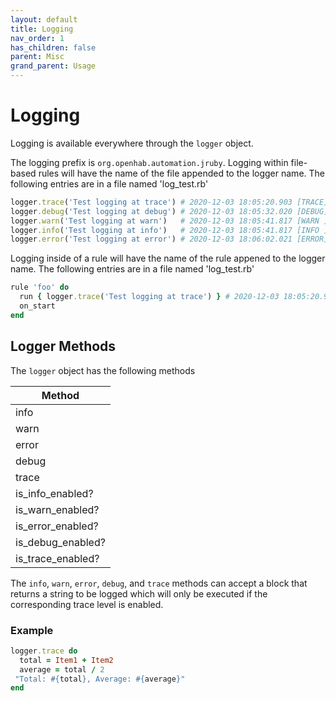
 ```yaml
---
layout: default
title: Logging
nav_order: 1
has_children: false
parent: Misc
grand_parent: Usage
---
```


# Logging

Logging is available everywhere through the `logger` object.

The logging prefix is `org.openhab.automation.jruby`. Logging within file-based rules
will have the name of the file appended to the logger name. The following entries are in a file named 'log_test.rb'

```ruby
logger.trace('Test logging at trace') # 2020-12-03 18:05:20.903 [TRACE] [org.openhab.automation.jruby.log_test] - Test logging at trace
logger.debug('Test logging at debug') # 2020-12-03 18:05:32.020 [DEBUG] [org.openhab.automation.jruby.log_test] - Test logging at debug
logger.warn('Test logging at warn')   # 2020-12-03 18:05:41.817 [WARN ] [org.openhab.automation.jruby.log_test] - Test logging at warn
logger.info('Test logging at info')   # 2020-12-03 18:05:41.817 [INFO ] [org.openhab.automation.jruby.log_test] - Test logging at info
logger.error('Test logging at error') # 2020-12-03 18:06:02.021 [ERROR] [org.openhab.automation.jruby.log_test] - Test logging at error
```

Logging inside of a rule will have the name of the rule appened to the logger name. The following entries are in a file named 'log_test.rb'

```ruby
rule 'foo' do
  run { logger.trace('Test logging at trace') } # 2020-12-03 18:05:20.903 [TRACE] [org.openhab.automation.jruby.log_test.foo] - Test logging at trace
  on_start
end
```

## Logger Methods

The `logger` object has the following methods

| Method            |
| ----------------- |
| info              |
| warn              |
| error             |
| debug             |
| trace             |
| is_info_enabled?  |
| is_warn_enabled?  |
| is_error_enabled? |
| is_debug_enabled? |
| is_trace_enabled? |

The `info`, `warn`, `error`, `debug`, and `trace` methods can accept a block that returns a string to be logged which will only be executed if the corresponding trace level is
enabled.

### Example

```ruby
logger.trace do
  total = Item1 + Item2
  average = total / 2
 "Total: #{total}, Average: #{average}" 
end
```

BRIEF: Where a picture appears, omit it; otherwise reproduce each line above from the first to the one with "## Logger Methods", inclusive.

ANSWER TO THIS EXERCISE:
 ```yaml
---
layout: default
title: Logging
nav_order: 1
has_children: false
parent: Misc
grand_parent: Usage
---
```


# Logging

Logging is available everywhere through the `logger` object.

The logging prefix is `org.openhab.automation.jruby`. Logging within file-based rules
will have the name of the file appended to the logger name. The following entries are in a file named 'log_test.rb'

```ruby
logger.trace('Test logging at trace') # 2020-12-03 18:05:20.903 [TRACE] [org.openhab.automation.jruby.log_test] - Test logging at trace
logger.debug('Test logging at debug') # 2020-12-03 18:05:32.020 [DEBUG] [org.openhab.automation.jruby.log_test] - Test logging at debug
logger.warn('Test logging at warn')   # 2020-12-03 18:05:41.817 [WARN ] [org.openhab.automation.jruby.log_test] - Test logging at warn
logger.info('Test logging at info')   # 2020-12-03 18:05:41.817 [INFO ] [org.openhab.automation.jruby.log_test] - Test logging at info
logger.error('Test logging at error') # 2020-12-03 18:06:02.021 [ERROR] [org.openhab.automation.jruby.log_test] - Test logging at error
```

Logging inside of a rule will have the name of the rule appened to the logger name. The following entries are in a file named 'log_test.rb'

```ruby
rule 'foo' do
  run { logger.trace('Test logging at trace') } # 2020-12-03 18:05:20.903 [TRACE] [org.openhab.automation.jruby.log_test.foo] - Test logging at trace
  on_start
end
```

## Logger Methods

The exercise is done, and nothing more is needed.